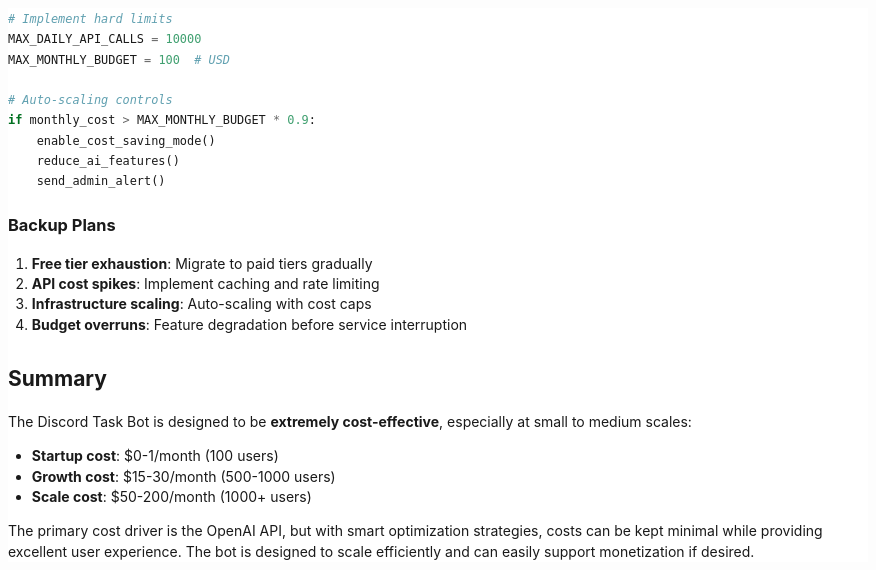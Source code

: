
 ```python
# Implement hard limits
MAX_DAILY_API_CALLS = 10000
MAX_MONTHLY_BUDGET = 100  # USD

# Auto-scaling controls
if monthly_cost > MAX_MONTHLY_BUDGET * 0.9:
    enable_cost_saving_mode()
    reduce_ai_features()
    send_admin_alert()
```

### Backup Plans

1. **Free tier exhaustion**: Migrate to paid tiers gradually
2. **API cost spikes**: Implement caching and rate limiting
3. **Infrastructure scaling**: Auto-scaling with cost caps
4. **Budget overruns**: Feature degradation before service interruption

## Summary

The Discord Task Bot is designed to be **extremely cost-effective**, especially at small to medium scales:

- **Startup cost**: $0-1/month (100 users)
- **Growth cost**: $15-30/month (500-1000 users)
- **Scale cost**: $50-200/month (1000+ users)

The primary cost driver is the OpenAI API, but with smart optimization strategies, costs can be kept minimal while providing excellent user experience. The bot is designed to scale efficiently and can easily support monetization if desired.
——————————
If a line in the data contains the string "with", count it, then give the total and nothing else.

# Solution:
2